Ci mancava solo un redivivo Gianfranco Fini ad ammonirci sui rischi, in verità molto presunti, della cosiddetta “autonomia differenziata”, la bozza di disegno di legge in nove articoli presentata dal Ministro per gli affari regionali e le autonomie, Roberto Calderoli, che dovrebbe passare nel Consiglio dei Ministri del 2 febbraio prosimo. Lo ha fatto ieri a Napoli, buon ultimo dopo opinionisti e “borghesi riflessivi” di ogni tipo che avevano fatto sentire la loro voce allarmata nelle ultime settimane. E non si capisce perché faccia così tanta paura già solo la parola “autonomia”, che pure ha una nobile origine greca e che indica il “governarsi” o “darsi una legge da sé”).
Come se i laender tedeschi o gli Stati americani non godessero di una autonomia molto più ampia di quella che si prova ad introdurre in Italia. O quasi come se non fosse già la Costituzione, che nessuno vuole rinnegare o eludere, a prevederla nell’articolo 116. Certo, quando si fece l’Unità d’Italia, più di un secolo e mezzo fa, si optò per un centralismo forte e accentrato di marca francese, napoleonica.
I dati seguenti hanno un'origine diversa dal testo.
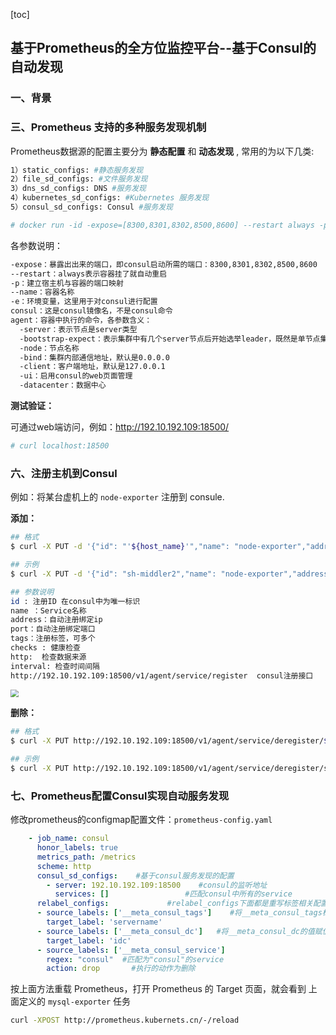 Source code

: [toc]

## 基于Prometheus的全方位监控平台--基于Consul的自动发现

### 一、背景


### 三、Prometheus 支持的多种服务发现机制

Prometheus数据源的配置主要分为 **静态配置** 和 **动态发现** , 常用的为以下几类:

```bash
1）static_configs: #静态服务发现
2）file_sd_configs: #文件服务发现
3）dns_sd_configs: DNS #服务发现
4）kubernetes_sd_configs: #Kubernetes 服务发现
5）consul_sd_configs: Consul #服务发现
```


```bash
# docker run -id -expose=[8300,8301,8302,8500,8600] --restart always -p 18300:8300 -p 18301:8301 -p 18302:8302 -p 18500:8500 -p 18600:8600 --name server1 -e 'CONSUL_LOCAL_CONFIG={"skip_leave_on_interrupt": true}' consul agent -server -bootstrap-expect=1 -node=server1 -bind=0.0.0.0 -client=0.0.0.0 -ui -datacenter dc1
```

各参数说明：
```bash
-expose：暴露出出来的端口，即consul启动所需的端口：8300,8301,8302,8500,8600
--restart：always表示容器挂了就自动重启
-p：建立宿主机与容器的端口映射
--name：容器名称
-e：环境变量，这里用于对consul进行配置
consul：这是consul镜像名，不是consul命令
agent：容器中执行的命令，各参数含义：
  -server：表示节点是server类型
  -bootstrap-expect：表示集群中有几个server节点后开始选举leader，既然是单节点集群，那自然就是1了
  -node：节点名称
  -bind：集群内部通信地址，默认是0.0.0.0
  -client：客户端地址，默认是127.0.0.1
  -ui：启用consul的web页面管理
  -datacenter：数据中心
```

**测试验证：**

可通过web端访问，例如：http://192.10.192.109:18500/

```BASH
# curl localhost:18500
```

### 六、注册主机到Consul

例如：将某台虚机上的 `node-exporter` 注册到 consule.

**添加：**

```bash
## 格式
$ curl -X PUT -d '{"id": "'${host_name}'","name": "node-exporter","address": "'${host_addr}'","port":9100,"tags": ["dam"],"checks": [{"http": "http://'${host_addr}':9100/","interval": "5s"}]}' http://192.10.192.109:18500/v1/agent/service/register

## 示例
$ curl -X PUT -d '{"id": "sh-middler2","name": "node-exporter","address": "192.10.192.134","port":9100,"tags": ["middleware"],"checks": [{"http": "http://192.10.192.134:9100/metrics","interval": "3s"}]}' http://192.10.192.109:18500/v1/agent/service/register

## 参数说明
id : 注册ID 在consul中为唯一标识
name ：Service名称
address：自动注册绑定ip
port：自动注册绑定端口
tags：注册标签，可多个
checks : 健康检查
http:  检查数据来源
interval: 检查时间间隔
http://192.10.192.109:18500/v1/agent/service/register  consul注册接口
```

<img src="D:/MARKDOWN_FILES/images/image-20230519131702933.png" style="zoom:80%;" />

**删除：**

```bash
## 格式
$ curl -X PUT http://192.10.192.109:18500/v1/agent/service/deregister/${id}

## 示例
$ curl -X PUT http://192.10.192.109:18500/v1/agent/service/deregister/sh-middler2
```

### 七、Prometheus配置Consul实现自动服务发现

修改prometheus的configmap配置文件：`prometheus-config.yaml `

```yaml
    - job_name: consul
      honor_labels: true
      metrics_path: /metrics
      scheme: http
      consul_sd_configs:    #基于consul服务发现的配置
        - server: 192.10.192.109:18500    #consul的监听地址
          services: []                 #匹配consul中所有的service
      relabel_configs:             #relabel_configs下面都是重写标签相关配置
      - source_labels: ['__meta_consul_tags']    #将__meta_consul_tags标签的至赋值给product
        target_label: 'servername'
      - source_labels: ['__meta_consul_dc']   #将__meta_consul_dc的值赋值给idc
        target_label: 'idc'
      - source_labels: ['__meta_consul_service']   
        regex: "consul"  #匹配为"consul"的service
        action: drop       #执行的动作为删除 
```

按上面方法重载 Prometheus，打开 Prometheus 的 Target 页面，就会看到 上面定义的 `mysql-exporter` 任务

```bash
curl -XPOST http://prometheus.kubernets.cn/-/reload
```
Ma già allora non mancò chi propose altri modelli, federalisti o a potere diffuso.
La storia non si fa con i se e non si può dire se la scelta degli uomini che fecero l’Italia, che pure erano per lo più ferventi liberali, sia stata saggia oppure no: forse fu obbligata se non altro perché a governare, e anzi persino a votare, erano in pochissimi e tenere saldo un paese vasto e fino allora disunito non era facile. Ma tutto questo è secondario dal nostro punto di vista, che dovrebbe essere un altro. Che pur con tutte le sue differenze storiche e di ogni altro tipo, il sentimento di italianità, e quindi l’identità e l’unità morale della nazione, sia stata raggiunta, è evidente. Anche all’estero noi italiani ci sentiamo e siamo percepiti come un popolo.
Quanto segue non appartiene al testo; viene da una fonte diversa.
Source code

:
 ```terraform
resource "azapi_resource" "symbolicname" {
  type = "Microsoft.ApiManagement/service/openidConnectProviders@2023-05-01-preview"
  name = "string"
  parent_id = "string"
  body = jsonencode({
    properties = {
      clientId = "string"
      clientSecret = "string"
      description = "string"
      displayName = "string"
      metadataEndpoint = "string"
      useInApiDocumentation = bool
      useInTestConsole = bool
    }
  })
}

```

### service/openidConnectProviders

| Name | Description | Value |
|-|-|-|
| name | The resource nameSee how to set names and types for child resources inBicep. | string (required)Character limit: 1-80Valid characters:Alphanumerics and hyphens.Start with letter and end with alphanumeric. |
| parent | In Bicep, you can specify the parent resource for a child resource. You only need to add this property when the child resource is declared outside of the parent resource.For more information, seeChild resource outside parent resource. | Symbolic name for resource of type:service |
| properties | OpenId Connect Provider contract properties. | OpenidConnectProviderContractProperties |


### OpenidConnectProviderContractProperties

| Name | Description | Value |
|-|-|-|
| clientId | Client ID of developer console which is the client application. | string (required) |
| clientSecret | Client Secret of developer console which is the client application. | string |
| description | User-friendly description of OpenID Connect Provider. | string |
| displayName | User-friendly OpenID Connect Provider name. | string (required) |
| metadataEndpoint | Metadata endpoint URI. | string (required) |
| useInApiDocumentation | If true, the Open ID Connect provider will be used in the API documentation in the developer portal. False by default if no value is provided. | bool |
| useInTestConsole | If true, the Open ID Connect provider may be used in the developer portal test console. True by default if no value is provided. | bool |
Né tanto meno sarà questo governo a farci diventare quel che per fortuna non siamo mai stati: globalisti e cosmopoliti in senso indifferenziato. Detto questo, il problema nostro odierno non è quello delle differenze fra regioni, che sono normali in ogni Stato e che i “fondi di perequazione” previsti anche dalla bozza Calderoli dovranno provare a colmare per l’aspetto economico. I veri problemi a me invece sembrano due, di tipico marchio liberale: da una parte, il fatto che non si può trattare in modo uguale regioni e località tanto diverse; e, dall’altra, la necessità di responsabilizzare, attraverso le più ampie forme possibili di autogoverno, le regioni e gli enti locali e persino ogni singolo cittadino.
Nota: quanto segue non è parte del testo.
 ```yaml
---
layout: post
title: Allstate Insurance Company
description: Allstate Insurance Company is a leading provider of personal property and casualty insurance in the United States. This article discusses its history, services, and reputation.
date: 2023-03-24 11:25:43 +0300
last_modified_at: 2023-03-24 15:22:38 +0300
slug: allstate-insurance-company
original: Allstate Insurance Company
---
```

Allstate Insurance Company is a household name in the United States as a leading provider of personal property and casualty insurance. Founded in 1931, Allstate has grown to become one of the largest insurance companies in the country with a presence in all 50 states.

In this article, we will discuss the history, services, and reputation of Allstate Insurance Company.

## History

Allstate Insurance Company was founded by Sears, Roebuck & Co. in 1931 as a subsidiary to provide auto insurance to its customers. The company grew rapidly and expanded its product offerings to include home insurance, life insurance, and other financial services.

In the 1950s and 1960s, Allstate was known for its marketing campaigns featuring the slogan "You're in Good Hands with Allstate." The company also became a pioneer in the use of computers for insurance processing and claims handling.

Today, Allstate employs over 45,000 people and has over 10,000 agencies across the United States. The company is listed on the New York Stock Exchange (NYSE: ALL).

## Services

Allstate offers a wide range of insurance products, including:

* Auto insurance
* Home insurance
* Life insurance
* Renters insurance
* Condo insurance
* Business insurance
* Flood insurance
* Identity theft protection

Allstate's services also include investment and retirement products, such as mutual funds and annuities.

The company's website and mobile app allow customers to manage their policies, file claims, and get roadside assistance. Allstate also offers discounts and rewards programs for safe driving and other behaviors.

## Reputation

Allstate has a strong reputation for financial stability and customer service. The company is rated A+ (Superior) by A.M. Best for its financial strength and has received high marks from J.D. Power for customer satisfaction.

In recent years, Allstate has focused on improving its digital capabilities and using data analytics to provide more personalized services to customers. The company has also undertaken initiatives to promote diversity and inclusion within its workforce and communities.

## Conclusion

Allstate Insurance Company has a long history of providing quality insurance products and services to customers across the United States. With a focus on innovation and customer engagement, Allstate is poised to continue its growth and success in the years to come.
Vista in quest’ottica, l’autonomia non solo non penalizza il Sud (che penalizzato casomai è sempre stato da politiche centralistiche e di mero assistenzialismo), ma può rappresentare per il Mezzogiorno una grande opportunità. Prima di tutto per mettere in moto quelle energie sopite o che si esprimono solo fuori dal territorio (come è attestato dall’emigrazione di qualità, intellettuale e non, che il Sud ancora offre ad altri parti d’Italia e del mondo). Se ognuno fa per sé quanto più possibile, in uno spirito ovviamente unitario e costruttivo, siamo poi tanto sicuri, pur nelle condizioni diseguali di partenza, che il Sud sia destinato a soccombere? E voler continuare far indossare a tutti lo stesso abito, che per alcuni sarà più stretto e per altri più largo, non è proprio il contrario di un’opzione liberale? Da liberale, e anche da terrone, dico perciò un sì forte a un’autonomia ben studiata e calibrata come quella che verrà (che non avrà nulla a che vedere con quella famigerata e deleteria che fu introdotta venti anni fa dalla sinistra col Titolo V).